Zucchini is open-pollinated heritage, meaning seed saved from your best plants will grow true the following year.
A note on growing
Sow indoors from late April to mid-May in 7cm pots of seed compost, planting seeds on their edge (vertical) at 2cm depth — this prevents them sitting in water and rotting. Germination takes 5–10 days at 18–20°C. Move to bright, cooler conditions to grow on. Alternatively, sow direct outdoors from late May, two seeds per station 1m apart, thinning to the strongest seedling.
Plant out from early June once all risk of frost has passed. Courgettes are completely frost-tender. Allow at least 90cm between plants.

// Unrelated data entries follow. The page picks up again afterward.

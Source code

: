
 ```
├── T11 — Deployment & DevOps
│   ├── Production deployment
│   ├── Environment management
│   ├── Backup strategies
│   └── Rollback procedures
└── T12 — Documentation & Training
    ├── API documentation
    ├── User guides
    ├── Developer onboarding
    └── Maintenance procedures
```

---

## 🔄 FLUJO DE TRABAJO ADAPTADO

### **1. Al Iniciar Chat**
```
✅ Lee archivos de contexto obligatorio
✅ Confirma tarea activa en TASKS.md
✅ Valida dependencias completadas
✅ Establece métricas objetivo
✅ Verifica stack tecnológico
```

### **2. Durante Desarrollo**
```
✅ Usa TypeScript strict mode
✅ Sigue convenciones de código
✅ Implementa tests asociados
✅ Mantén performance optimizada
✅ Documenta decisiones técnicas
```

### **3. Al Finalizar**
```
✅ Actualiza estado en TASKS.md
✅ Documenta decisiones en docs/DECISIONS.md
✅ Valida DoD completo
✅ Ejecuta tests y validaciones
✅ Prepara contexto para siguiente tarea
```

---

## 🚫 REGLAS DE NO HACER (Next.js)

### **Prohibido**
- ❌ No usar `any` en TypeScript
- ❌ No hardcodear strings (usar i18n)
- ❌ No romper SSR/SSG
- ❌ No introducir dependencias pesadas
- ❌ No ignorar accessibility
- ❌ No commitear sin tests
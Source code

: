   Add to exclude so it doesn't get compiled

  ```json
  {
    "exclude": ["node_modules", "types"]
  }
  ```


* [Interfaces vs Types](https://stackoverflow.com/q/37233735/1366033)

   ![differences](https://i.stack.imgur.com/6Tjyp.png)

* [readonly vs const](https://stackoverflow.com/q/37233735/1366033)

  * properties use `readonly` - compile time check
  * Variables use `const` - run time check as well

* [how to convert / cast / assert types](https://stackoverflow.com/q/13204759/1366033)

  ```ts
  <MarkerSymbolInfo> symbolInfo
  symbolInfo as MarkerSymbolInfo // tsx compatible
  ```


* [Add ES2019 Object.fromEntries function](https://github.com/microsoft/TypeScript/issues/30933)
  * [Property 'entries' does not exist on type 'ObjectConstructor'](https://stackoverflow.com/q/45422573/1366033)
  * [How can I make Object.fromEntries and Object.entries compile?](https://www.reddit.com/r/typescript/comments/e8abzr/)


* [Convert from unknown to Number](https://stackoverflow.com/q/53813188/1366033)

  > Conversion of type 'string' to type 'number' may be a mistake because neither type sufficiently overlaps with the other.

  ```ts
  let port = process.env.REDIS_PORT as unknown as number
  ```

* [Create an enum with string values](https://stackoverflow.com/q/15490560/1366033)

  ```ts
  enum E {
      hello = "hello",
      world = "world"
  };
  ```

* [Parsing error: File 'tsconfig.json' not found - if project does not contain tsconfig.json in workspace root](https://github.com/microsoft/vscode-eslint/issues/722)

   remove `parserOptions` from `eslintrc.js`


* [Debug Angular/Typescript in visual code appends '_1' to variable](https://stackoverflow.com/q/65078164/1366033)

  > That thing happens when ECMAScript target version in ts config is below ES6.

Choose a sunny, sheltered position in soil that has been enriched with well-rotted manure or garden compost the previous autumn.
Water consistently and generously through the season. Drought-stressed plants produce poor fruit and become vulnerable to powdery mildew. A weekly liquid feed of high-potash tomato food from flowering onwards improves fruit set.
Harvest from July through to October. Pick small and pick often — the single most important piece of courgette advice. The Italian tradition particularly favours small fruits; a 15–18cm Zucchini is at its finest. Most growers pick three or four times a week through high summer.
One worthwhile addition: the male flowers of Zucchini courgettes are particularly prized in Italian cuisine. Picked in the morning before they fully open, dipped in light batter and deep-fried, they are a Mediterranean delicacy. Each plant produces many more male flowers than female (only the female flowers produce fruit), so removing some male flowers does not reduce yields — check that the flower has only a thin stem behind it (not the bulging mini-courgette of a female flower).
Where it shines
In the kitchen, Zucchini particularly suits Italian preparations. Slice into rounds, dust with flour, and shallow-fry in olive oil. Char on the griddle and dress with lemon and herbs. Make courgette fritters or zucchini bread. Hollow out larger fruits and stuff with rice, mince, herbs, and tomato in the southern Italian style. Use the flowers in Italian fried flower preparations or stuffed with ricotta and herbs. Use thinly sliced raw in carpaccio-style salads.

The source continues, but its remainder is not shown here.